[Saved data entries]
◇ ◇ ◇

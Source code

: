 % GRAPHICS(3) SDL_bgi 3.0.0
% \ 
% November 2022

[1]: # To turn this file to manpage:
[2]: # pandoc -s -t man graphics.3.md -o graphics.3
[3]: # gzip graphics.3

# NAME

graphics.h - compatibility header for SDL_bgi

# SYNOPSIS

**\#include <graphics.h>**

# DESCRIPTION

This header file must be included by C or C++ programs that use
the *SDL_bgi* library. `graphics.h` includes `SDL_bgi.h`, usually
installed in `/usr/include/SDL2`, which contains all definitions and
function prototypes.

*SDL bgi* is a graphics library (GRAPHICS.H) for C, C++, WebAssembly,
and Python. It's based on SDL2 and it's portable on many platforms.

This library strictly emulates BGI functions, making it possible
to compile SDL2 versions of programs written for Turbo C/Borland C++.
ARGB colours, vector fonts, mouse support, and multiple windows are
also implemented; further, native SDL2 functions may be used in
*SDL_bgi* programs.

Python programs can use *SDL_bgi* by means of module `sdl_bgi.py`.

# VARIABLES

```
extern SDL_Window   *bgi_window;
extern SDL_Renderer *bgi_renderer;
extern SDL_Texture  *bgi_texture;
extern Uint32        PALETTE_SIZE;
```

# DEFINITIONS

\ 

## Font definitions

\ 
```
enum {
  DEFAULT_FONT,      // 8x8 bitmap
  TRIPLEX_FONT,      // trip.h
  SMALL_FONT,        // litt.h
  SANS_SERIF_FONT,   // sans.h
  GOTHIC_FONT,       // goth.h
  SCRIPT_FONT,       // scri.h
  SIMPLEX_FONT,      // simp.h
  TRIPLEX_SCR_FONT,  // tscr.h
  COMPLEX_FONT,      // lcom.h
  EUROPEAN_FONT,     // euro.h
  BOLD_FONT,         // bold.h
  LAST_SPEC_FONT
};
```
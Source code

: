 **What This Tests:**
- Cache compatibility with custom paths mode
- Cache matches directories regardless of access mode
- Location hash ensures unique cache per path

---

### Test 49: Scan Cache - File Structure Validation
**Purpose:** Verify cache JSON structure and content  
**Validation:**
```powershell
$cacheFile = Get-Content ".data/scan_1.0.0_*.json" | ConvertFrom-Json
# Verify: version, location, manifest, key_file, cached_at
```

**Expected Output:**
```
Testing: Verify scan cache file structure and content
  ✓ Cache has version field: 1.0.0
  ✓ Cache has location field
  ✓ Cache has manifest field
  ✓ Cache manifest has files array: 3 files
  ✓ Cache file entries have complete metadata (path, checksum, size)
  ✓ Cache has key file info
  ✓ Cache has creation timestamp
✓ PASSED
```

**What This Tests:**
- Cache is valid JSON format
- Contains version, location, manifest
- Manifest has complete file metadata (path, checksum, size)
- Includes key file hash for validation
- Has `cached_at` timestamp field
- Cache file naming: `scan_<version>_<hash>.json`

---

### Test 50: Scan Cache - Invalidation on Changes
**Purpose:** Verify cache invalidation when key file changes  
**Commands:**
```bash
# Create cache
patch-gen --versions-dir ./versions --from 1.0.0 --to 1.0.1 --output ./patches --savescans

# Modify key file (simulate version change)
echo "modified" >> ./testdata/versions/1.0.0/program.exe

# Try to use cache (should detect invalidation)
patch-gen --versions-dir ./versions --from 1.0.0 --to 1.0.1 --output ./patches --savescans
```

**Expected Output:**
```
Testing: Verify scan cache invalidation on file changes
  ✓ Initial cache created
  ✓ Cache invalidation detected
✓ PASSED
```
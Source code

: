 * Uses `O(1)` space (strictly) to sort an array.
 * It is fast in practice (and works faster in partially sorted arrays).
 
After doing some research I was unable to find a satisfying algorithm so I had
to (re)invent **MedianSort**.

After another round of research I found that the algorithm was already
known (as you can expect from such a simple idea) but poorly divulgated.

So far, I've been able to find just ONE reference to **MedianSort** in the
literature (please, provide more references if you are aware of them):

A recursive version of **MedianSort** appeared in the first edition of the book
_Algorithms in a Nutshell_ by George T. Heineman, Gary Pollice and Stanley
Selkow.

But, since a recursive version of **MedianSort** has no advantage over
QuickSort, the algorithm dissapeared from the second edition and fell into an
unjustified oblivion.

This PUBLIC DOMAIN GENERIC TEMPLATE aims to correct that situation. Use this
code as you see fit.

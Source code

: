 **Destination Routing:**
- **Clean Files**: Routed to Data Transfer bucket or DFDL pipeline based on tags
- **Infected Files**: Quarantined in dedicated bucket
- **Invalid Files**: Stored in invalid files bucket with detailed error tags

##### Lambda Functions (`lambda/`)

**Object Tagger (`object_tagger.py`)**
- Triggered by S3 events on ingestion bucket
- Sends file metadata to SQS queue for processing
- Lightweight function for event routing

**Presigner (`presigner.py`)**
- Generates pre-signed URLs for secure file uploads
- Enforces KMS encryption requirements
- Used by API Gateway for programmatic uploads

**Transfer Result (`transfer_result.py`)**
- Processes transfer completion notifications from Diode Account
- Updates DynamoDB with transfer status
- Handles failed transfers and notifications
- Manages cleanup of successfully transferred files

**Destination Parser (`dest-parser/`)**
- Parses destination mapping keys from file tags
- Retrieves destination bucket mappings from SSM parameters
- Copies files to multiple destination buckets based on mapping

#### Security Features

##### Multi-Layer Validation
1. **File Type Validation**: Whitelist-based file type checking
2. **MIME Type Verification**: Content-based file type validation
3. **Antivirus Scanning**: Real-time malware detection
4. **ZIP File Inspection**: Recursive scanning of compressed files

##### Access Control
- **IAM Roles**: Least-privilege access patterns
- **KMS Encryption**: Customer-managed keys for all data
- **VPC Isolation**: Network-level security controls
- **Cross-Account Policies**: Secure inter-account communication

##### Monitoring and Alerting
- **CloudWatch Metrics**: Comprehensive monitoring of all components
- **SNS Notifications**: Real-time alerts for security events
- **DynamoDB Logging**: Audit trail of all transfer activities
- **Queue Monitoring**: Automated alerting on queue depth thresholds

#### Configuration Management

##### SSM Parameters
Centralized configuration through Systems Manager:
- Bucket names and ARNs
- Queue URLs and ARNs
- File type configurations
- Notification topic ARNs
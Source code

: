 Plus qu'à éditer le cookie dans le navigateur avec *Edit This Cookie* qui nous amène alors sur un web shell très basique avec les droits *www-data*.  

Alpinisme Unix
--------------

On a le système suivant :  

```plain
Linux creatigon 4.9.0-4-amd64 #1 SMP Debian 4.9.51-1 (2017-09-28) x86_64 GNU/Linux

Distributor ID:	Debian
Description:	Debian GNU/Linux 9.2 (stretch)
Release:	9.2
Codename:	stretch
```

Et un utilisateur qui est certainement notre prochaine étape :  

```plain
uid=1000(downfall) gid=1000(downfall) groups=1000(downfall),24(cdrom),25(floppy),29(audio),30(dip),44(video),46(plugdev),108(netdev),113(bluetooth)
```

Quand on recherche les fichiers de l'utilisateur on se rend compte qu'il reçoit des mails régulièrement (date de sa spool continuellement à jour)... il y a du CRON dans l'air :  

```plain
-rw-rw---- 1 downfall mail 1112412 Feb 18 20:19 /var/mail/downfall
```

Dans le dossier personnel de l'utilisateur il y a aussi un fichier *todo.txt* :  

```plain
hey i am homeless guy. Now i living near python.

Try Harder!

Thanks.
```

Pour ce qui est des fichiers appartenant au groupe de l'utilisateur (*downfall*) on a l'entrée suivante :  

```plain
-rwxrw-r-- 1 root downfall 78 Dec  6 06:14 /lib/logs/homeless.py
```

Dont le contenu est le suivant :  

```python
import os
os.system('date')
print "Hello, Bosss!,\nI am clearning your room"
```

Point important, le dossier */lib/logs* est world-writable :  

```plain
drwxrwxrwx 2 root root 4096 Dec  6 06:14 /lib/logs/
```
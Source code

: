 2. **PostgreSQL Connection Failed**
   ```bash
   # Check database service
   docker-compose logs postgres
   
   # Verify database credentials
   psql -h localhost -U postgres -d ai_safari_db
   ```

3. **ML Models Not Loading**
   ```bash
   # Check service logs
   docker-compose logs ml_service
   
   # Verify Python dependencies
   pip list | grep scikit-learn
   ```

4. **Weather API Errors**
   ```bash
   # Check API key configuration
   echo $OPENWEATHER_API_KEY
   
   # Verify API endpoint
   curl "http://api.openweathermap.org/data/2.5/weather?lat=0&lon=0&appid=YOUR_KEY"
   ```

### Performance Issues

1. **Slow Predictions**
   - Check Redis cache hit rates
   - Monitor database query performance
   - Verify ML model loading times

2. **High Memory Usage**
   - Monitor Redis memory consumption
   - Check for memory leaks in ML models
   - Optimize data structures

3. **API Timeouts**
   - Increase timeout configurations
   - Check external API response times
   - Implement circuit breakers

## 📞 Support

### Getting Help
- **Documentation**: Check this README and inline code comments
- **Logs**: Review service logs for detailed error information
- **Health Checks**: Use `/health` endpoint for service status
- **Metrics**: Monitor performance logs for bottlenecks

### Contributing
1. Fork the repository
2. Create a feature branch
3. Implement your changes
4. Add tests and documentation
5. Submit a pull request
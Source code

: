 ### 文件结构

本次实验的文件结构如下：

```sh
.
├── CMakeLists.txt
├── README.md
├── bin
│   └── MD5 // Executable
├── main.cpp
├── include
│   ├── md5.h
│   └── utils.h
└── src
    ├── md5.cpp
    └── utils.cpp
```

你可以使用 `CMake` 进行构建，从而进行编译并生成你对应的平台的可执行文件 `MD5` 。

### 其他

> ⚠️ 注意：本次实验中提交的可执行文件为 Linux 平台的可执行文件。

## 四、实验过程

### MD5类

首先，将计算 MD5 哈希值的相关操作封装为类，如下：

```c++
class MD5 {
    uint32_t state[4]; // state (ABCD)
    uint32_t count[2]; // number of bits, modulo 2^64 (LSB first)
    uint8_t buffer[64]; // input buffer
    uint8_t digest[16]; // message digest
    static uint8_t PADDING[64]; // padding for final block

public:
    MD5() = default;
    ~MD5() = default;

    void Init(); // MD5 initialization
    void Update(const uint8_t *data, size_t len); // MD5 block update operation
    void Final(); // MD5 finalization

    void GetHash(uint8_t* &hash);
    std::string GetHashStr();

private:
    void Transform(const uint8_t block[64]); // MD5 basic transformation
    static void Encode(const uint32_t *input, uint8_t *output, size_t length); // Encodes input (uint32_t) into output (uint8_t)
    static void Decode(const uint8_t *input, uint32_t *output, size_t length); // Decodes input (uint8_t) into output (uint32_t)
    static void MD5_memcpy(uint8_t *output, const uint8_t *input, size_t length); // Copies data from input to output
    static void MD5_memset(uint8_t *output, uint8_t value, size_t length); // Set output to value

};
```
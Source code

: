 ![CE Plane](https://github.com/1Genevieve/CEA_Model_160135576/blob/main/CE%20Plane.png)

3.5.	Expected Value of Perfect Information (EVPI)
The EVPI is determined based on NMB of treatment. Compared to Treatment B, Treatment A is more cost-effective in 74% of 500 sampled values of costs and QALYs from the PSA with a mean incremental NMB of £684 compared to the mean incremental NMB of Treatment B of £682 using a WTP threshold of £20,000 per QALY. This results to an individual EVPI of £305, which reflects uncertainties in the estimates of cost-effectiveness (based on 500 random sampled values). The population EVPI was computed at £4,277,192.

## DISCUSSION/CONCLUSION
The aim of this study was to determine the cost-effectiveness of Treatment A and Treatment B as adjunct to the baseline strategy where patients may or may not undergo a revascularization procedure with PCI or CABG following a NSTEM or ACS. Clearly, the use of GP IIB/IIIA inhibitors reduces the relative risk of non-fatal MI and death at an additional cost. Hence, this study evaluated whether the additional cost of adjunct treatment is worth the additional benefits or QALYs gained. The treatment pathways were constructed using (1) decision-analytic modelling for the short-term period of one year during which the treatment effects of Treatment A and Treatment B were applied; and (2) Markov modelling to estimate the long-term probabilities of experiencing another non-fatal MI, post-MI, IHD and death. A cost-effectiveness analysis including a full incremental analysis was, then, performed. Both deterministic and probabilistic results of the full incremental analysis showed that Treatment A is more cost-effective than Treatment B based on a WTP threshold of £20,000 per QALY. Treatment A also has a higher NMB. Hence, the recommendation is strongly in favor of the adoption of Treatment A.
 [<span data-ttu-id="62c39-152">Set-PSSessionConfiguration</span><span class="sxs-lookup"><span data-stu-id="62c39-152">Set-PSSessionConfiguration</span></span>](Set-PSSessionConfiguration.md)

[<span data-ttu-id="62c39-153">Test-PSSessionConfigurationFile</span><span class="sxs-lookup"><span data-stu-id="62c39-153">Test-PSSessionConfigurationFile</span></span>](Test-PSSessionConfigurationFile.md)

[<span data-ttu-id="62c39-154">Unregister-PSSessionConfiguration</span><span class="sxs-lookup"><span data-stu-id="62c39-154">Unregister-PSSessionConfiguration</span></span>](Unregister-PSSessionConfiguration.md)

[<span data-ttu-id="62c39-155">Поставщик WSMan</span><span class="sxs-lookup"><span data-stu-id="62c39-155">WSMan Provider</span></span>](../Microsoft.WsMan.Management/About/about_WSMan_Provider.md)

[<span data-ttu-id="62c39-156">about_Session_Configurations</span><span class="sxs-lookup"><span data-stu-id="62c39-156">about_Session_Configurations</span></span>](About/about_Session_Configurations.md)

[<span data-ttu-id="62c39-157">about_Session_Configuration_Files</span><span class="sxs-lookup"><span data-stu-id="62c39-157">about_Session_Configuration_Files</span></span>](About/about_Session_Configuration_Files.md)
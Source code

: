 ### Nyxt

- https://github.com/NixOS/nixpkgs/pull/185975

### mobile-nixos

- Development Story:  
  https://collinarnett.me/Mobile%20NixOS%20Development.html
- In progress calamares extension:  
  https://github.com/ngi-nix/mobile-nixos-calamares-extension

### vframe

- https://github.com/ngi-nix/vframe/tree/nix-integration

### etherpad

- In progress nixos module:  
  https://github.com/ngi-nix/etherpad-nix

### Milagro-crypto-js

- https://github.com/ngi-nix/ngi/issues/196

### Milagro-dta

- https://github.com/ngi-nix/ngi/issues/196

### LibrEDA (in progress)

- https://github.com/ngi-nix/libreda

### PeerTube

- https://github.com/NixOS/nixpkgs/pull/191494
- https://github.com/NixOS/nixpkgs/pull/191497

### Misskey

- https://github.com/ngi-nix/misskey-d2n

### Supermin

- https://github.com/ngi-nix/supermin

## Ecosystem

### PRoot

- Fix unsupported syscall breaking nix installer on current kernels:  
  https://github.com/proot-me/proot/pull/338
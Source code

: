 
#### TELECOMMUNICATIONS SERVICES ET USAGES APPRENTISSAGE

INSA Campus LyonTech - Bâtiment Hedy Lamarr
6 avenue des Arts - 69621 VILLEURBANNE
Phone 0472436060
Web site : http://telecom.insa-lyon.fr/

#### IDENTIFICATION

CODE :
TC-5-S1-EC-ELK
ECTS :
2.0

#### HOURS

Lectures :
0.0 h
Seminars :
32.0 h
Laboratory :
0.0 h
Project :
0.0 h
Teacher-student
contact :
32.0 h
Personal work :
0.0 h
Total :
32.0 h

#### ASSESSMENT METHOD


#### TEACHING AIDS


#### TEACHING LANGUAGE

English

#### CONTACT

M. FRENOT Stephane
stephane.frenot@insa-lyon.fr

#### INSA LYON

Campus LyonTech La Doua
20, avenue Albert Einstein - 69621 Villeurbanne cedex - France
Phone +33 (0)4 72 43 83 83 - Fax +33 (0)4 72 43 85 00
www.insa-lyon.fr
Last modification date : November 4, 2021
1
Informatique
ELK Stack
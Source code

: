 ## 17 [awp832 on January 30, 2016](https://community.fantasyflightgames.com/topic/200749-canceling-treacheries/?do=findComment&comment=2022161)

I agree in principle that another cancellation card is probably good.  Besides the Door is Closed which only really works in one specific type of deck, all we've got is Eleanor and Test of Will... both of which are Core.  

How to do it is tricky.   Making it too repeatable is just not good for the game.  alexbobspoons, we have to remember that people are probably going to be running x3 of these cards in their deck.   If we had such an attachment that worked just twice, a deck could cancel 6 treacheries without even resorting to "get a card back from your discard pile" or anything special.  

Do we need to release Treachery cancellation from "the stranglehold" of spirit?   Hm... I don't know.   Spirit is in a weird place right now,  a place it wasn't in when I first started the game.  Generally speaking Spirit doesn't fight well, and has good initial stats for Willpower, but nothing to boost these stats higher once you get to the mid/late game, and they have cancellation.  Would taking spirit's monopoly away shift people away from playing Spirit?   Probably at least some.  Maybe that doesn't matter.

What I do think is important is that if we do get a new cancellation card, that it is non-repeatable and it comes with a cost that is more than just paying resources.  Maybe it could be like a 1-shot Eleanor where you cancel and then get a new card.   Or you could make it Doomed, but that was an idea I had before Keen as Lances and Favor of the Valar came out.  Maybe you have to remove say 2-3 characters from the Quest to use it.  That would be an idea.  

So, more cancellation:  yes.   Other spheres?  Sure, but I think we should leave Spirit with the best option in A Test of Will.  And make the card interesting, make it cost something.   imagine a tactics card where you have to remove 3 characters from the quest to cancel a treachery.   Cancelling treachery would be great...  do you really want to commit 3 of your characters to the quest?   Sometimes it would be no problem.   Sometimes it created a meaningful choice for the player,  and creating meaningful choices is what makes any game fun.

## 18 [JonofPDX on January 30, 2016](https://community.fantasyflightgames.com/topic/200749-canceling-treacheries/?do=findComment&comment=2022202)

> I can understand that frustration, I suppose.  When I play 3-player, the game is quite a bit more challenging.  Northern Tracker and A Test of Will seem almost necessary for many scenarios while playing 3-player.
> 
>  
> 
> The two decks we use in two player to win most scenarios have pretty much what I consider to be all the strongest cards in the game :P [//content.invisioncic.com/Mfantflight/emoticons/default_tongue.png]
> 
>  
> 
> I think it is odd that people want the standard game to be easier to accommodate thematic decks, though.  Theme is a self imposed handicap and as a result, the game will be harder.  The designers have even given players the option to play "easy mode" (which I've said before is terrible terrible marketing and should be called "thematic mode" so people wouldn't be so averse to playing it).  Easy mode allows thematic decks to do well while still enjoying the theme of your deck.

◇ ◇ ◇

Looking at the entries above, work out how many lines contain "EVPI", then reply with that number and no other words.

2